▶ Exercise brief:
The entries that follow need to be printed exactly as they are, minus any pictures.

[Stored data entries]
-*-
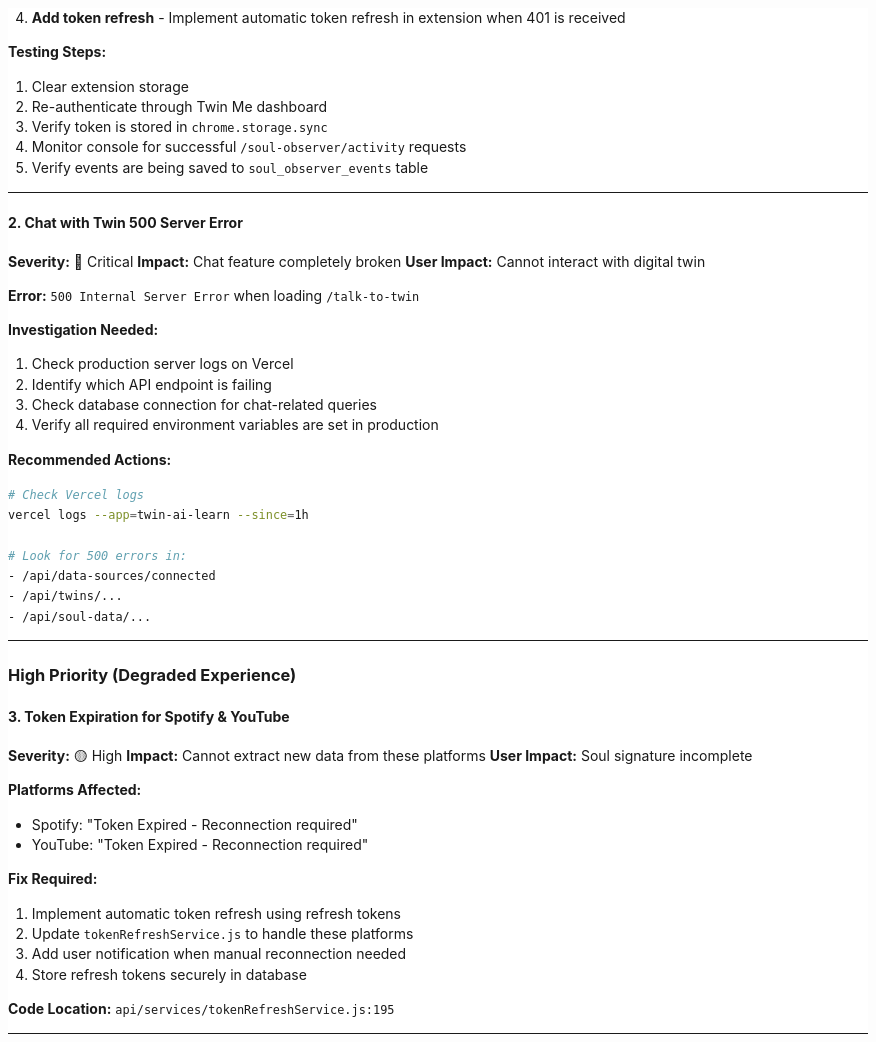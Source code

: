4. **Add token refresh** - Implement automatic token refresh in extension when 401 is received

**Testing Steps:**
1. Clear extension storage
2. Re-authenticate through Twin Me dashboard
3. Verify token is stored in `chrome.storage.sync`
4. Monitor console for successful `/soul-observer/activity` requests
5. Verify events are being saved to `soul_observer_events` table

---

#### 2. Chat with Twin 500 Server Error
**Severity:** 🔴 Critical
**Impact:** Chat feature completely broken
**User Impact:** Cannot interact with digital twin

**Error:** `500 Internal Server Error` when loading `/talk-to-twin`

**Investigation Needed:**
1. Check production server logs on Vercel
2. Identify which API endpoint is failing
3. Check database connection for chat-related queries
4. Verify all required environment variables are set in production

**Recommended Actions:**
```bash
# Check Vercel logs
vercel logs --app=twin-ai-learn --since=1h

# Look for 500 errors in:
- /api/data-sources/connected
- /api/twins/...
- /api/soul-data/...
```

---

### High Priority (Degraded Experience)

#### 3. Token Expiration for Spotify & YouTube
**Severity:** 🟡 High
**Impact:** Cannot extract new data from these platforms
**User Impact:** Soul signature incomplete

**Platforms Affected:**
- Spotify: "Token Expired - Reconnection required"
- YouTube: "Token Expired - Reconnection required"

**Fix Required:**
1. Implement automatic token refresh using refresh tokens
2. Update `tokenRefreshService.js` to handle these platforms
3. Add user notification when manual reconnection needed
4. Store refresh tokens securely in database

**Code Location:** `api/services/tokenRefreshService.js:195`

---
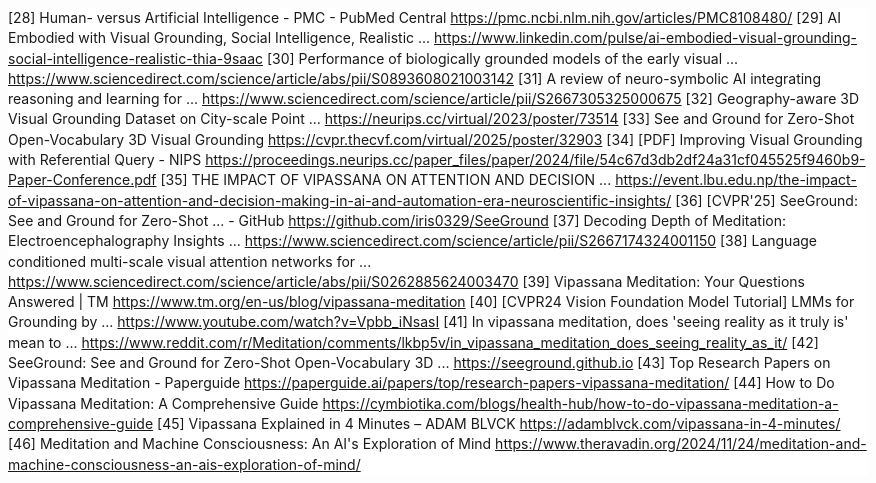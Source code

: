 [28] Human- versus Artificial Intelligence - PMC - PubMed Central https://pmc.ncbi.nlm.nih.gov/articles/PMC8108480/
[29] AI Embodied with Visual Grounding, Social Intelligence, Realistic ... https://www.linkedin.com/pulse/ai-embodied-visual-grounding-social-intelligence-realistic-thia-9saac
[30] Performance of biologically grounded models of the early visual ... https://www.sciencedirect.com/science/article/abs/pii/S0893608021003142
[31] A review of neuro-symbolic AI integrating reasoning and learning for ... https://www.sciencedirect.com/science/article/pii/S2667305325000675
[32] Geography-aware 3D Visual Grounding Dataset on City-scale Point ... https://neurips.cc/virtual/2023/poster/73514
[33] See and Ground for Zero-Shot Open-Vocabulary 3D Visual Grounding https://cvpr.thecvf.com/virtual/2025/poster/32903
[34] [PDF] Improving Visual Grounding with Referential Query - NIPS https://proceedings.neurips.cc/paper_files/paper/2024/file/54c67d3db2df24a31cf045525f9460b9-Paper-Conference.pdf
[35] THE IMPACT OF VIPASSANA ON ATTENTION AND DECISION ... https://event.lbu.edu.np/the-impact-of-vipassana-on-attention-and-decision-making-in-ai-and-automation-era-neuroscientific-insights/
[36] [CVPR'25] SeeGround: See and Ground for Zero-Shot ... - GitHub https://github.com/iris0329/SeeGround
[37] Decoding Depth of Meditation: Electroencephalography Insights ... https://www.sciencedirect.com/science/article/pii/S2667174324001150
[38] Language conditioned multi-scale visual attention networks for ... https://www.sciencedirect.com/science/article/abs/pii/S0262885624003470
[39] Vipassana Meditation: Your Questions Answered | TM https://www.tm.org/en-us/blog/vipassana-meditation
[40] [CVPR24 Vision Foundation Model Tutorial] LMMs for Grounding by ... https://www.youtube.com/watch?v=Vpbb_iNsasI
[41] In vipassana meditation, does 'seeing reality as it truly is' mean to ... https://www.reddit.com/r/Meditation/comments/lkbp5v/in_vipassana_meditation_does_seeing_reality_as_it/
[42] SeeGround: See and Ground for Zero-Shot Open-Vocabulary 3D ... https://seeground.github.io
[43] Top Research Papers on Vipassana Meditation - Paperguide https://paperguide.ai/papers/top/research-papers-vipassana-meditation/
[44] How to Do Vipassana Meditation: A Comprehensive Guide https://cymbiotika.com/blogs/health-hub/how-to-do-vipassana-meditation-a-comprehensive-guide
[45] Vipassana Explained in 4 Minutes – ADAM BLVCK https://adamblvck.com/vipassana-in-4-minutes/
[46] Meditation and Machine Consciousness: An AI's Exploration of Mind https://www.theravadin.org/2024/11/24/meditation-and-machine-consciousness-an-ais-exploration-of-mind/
-*-
▶ Finished task:
Source code

:4. **Add token refresh** - Implement automatic token refresh in extension when 401 is received

**Testing Steps:**
1. Clear extension storage
2. Re-authenticate through Twin Me dashboard
3. Verify token is stored in `chrome.storage.sync`
4. Monitor console for successful `/soul-observer/activity` requests
5. Verify events are being saved to `soul_observer_events` table

---

#### 2. Chat with Twin 500 Server Error
**Severity:** 🔴 Critical
**Impact:** Chat feature completely broken
**User Impact:** Cannot interact with digital twin

**Error:** `500 Internal Server Error` when loading `/talk-to-twin`

**Investigation Needed:**
1. Check production server logs on Vercel
2. Identify which API endpoint is failing
3. Check database connection for chat-related queries
4. Verify all required environment variables are set in production

**Recommended Actions:**
```bash
# Check Vercel logs
vercel logs --app=twin-ai-learn --since=1h

# Look for 500 errors in:
- /api/data-sources/connected
- /api/twins/...
- /api/soul-data/...
```

---

### High Priority (Degraded Experience)

#### 3. Token Expiration for Spotify & YouTube
**Severity:** 🟡 High
**Impact:** Cannot extract new data from these platforms
**User Impact:** Soul signature incomplete

**Platforms Affected:**
- Spotify: "Token Expired - Reconnection required"
- YouTube: "Token Expired - Reconnection required"

**Fix Required:**
1. Implement automatic token refresh using refresh tokens
2. Update `tokenRefreshService.js` to handle these platforms
3. Add user notification when manual reconnection needed
4. Store refresh tokens securely in database

**Code Location:** `api/services/tokenRefreshService.js:195`

---
Source code

: [28] Human- versus Artificial Intelligence - PMC - PubMed Central https://pmc.ncbi.nlm.nih.gov/articles/PMC8108480/
[29] AI Embodied with Visual Grounding, Social Intelligence, Realistic ... https://www.linkedin.com/pulse/ai-embodied-visual-grounding-social-intelligence-realistic-thia-9saac
[30] Performance of biologically grounded models of the early visual ... https://www.sciencedirect.com/science/article/abs/pii/S0893608021003142
[31] A review of neuro-symbolic AI integrating reasoning and learning for ... https://www.sciencedirect.com/science/article/pii/S2667305325000675
[32] Geography-aware 3D Visual Grounding Dataset on City-scale Point ... https://neurips.cc/virtual/2023/poster/73514
[33] See and Ground for Zero-Shot Open-Vocabulary 3D Visual Grounding https://cvpr.thecvf.com/virtual/2025/poster/32903
[34] [PDF] Improving Visual Grounding with Referential Query - NIPS https://proceedings.neurips.cc/paper_files/paper/2024/file/54c67d3db2df24a31cf045525f9460b9-Paper-Conference.pdf
[35] THE IMPACT OF VIPASSANA ON ATTENTION AND DECISION ... https://event.lbu.edu.np/the-impact-of-vipassana-on-attention-and-decision-making-in-ai-and-automation-era-neuroscientific-insights/
[36] [CVPR'25] SeeGround: See and Ground for Zero-Shot ... - GitHub https://github.com/iris0329/SeeGround
[37] Decoding Depth of Meditation: Electroencephalography Insights ... https://www.sciencedirect.com/science/article/pii/S2667174324001150
[38] Language conditioned multi-scale visual attention networks for ... https://www.sciencedirect.com/science/article/abs/pii/S0262885624003470
[39] Vipassana Meditation: Your Questions Answered | TM https://www.tm.org/en-us/blog/vipassana-meditation
[40] [CVPR24 Vision Foundation Model Tutorial] LMMs for Grounding by ... https://www.youtube.com/watch?v=Vpbb_iNsasI
[41] In vipassana meditation, does 'seeing reality as it truly is' mean to ... https://www.reddit.com/r/Meditation/comments/lkbp5v/in_vipassana_meditation_does_seeing_reality_as_it/
[42] SeeGround: See and Ground for Zero-Shot Open-Vocabulary 3D ... https://seeground.github.io
[43] Top Research Papers on Vipassana Meditation - Paperguide https://paperguide.ai/papers/top/research-papers-vipassana-meditation/
[44] How to Do Vipassana Meditation: A Comprehensive Guide https://cymbiotika.com/blogs/health-hub/how-to-do-vipassana-meditation-a-comprehensive-guide
[45] Vipassana Explained in 4 Minutes – ADAM BLVCK https://adamblvck.com/vipassana-in-4-minutes/
[46] Meditation and Machine Consciousness: An AI's Exploration of Mind https://www.theravadin.org/2024/11/24/meditation-and-machine-consciousness-an-ais-exploration-of-mind/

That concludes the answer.